■ **WHAT YOU WILL DO**
Each line in the records below, from the one that contains "of this project%" to the one that contains "Assume that such", should be reproduced exactly, the first and last included.

[[ DATA UNDER STUDY, beginning ]]

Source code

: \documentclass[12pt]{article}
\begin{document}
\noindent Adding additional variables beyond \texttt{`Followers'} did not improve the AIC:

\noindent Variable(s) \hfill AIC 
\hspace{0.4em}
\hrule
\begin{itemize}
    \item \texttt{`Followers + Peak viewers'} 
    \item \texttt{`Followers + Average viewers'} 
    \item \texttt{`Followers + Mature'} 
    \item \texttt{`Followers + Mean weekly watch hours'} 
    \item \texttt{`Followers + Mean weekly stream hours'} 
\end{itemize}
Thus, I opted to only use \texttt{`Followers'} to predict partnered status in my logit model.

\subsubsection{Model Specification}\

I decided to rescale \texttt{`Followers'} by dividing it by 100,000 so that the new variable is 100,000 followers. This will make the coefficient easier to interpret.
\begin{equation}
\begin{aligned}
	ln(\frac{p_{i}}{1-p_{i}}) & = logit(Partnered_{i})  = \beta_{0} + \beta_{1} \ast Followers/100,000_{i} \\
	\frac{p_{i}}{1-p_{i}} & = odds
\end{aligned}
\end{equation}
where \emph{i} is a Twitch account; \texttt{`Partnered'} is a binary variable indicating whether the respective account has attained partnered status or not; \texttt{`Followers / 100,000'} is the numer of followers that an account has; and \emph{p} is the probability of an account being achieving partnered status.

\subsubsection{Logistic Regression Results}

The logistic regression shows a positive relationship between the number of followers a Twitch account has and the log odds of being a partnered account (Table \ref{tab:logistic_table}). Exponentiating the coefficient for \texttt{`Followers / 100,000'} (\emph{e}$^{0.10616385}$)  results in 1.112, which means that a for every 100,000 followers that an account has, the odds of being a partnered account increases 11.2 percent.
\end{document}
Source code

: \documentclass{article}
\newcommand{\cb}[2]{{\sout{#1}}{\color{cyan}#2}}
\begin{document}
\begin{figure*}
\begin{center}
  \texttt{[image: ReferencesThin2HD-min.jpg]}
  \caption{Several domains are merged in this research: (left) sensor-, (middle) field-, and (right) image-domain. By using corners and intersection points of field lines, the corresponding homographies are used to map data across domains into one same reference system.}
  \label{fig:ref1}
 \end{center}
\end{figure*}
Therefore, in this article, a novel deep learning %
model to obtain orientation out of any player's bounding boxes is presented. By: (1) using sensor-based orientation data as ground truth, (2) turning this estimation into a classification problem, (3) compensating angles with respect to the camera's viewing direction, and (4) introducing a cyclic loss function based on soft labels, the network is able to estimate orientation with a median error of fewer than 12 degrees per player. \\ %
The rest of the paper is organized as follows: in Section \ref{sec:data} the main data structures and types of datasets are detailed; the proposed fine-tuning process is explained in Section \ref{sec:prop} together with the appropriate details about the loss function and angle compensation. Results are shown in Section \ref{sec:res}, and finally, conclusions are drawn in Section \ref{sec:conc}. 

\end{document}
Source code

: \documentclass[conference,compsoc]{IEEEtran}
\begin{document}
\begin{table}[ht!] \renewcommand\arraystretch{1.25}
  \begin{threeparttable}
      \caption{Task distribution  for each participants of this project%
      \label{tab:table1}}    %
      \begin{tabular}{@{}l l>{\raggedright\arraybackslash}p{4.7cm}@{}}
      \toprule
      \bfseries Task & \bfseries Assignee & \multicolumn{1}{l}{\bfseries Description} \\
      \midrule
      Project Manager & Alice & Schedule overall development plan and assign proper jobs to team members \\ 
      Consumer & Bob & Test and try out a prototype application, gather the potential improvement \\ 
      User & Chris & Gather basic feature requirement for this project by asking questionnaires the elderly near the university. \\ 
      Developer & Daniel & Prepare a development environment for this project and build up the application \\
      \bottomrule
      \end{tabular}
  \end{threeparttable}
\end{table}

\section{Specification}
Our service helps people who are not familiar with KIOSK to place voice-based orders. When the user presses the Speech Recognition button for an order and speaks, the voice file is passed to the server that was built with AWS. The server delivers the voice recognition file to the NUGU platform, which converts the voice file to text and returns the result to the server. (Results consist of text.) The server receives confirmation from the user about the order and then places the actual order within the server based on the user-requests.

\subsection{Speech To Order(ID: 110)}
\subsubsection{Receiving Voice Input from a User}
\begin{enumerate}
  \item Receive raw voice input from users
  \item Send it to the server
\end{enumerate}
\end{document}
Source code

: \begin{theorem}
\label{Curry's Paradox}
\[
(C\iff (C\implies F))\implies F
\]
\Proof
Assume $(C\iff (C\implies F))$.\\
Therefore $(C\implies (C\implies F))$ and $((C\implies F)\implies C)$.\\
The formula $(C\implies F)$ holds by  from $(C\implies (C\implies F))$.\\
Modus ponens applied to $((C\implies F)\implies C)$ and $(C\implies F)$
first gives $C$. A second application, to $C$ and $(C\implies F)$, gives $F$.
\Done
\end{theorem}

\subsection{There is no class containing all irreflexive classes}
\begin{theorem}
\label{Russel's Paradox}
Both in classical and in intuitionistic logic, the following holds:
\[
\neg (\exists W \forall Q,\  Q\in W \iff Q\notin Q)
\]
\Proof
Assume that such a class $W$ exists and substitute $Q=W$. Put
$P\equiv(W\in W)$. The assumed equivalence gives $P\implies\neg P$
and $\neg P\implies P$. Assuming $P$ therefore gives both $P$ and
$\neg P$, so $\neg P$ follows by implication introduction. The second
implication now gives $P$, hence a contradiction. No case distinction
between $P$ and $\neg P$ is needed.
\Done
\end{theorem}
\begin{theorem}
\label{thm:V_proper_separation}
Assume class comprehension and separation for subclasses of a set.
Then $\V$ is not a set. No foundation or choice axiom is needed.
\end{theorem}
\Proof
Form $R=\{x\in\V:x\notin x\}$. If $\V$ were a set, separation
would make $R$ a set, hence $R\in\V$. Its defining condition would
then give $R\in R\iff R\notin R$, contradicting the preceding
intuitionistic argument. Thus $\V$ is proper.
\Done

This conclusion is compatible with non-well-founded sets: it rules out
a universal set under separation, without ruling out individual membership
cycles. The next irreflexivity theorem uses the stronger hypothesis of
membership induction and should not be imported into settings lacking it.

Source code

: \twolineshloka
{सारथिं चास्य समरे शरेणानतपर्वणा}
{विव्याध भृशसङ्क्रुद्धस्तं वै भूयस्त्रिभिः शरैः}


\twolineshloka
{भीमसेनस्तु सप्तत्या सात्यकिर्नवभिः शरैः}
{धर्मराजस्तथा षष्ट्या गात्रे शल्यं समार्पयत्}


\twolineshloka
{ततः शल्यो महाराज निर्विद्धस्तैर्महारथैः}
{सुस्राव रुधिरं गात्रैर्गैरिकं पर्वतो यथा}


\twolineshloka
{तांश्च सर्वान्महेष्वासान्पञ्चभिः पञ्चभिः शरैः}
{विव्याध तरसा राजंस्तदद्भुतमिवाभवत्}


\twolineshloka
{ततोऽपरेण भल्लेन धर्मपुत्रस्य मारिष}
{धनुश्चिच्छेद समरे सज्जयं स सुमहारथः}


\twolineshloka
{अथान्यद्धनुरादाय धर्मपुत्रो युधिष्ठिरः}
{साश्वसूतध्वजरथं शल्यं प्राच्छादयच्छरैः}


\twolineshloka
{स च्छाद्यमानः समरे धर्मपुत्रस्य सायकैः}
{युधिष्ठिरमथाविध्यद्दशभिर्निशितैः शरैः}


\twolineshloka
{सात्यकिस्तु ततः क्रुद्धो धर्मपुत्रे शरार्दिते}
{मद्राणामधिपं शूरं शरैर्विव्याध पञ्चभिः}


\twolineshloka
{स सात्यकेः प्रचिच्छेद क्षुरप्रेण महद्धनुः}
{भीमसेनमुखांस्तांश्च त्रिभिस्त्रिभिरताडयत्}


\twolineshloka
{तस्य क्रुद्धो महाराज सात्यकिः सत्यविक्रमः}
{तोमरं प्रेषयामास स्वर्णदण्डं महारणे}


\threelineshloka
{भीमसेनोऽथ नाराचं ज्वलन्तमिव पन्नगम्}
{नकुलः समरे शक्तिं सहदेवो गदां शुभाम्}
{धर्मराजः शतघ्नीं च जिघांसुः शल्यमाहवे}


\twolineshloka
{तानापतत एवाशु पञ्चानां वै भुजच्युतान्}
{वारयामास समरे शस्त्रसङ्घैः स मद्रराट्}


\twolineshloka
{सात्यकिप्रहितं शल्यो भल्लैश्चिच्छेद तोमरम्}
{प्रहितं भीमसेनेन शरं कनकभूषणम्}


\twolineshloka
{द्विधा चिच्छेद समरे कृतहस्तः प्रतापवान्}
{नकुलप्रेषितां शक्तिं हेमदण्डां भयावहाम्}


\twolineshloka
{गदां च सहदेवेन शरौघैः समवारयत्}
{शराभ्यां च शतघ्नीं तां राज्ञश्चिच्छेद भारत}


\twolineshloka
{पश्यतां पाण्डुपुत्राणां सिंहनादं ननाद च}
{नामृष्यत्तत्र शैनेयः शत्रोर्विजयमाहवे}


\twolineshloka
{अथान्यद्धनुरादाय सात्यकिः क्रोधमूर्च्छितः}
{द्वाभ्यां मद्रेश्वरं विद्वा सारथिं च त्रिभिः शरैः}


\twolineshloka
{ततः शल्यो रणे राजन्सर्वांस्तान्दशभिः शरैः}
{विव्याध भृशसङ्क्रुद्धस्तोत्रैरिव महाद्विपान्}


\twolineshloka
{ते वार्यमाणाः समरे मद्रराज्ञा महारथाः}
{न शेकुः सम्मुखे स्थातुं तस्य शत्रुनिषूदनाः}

[[ DATA UNDER STUDY, end ]]

■ **PROBLEM SOLUTION**
      \caption{Task distribution  for each participants of this project%
      \label{tab:table1}}    %
      \begin{tabular}{@{}l l>{\raggedright\arraybackslash}p{4.7cm}@{}}
      \toprule
      \bfseries Task & \bfseries Assignee & \multicolumn{1}{l}{\bfseries Description} \\
      \midrule
      Project Manager & Alice & Schedule overall development plan and assign proper jobs to team members \\ 
      Consumer & Bob & Test and try out a prototype application, gather the potential improvement \\ 
      User & Chris & Gather basic feature requirement for this project by asking questionnaires the elderly near the university. \\ 
      Developer & Daniel & Prepare a development environment for this project and build up the application \\
      \bottomrule
      \end{tabular}
  \end{threeparttable}
\end{table}

\section{Specification}
Our service helps people who are not familiar with KIOSK to place voice-based orders. When the user presses the Speech Recognition button for an order and speaks, the voice file is passed to the server that was built with AWS. The server delivers the voice recognition file to the NUGU platform, which converts the voice file to text and returns the result to the server. (Results consist of text.) The server receives confirmation from the user about the order and then places the actual order within the server based on the user-requests.

\subsection{Speech To Order(ID: 110)}
\subsubsection{Receiving Voice Input from a User}
\begin{enumerate}
  \item Receive raw voice input from users
  \item Send it to the server
\end{enumerate}
\end{document}
Source code

: \begin{theorem}
\label{Curry's Paradox}
\[
(C\iff (C\implies F))\implies F
\]
\Proof
Assume $(C\iff (C\implies F))$.\\
Therefore $(C\implies (C\implies F))$ and $((C\implies F)\implies C)$.\\
The formula $(C\implies F)$ holds by  from $(C\implies (C\implies F))$.\\
Modus ponens applied to $((C\implies F)\implies C)$ and $(C\implies F)$
first gives $C$. A second application, to $C$ and $(C\implies F)$, gives $F$.
\Done
\end{theorem}

\subsection{There is no class containing all irreflexive classes}
\begin{theorem}
\label{Russel's Paradox}
Both in classical and in intuitionistic logic, the following holds:
\[
\neg (\exists W \forall Q,\  Q\in W \iff Q\notin Q)
\]
\Proof
Assume that such a class $W$ exists and substitute $Q=W$. Put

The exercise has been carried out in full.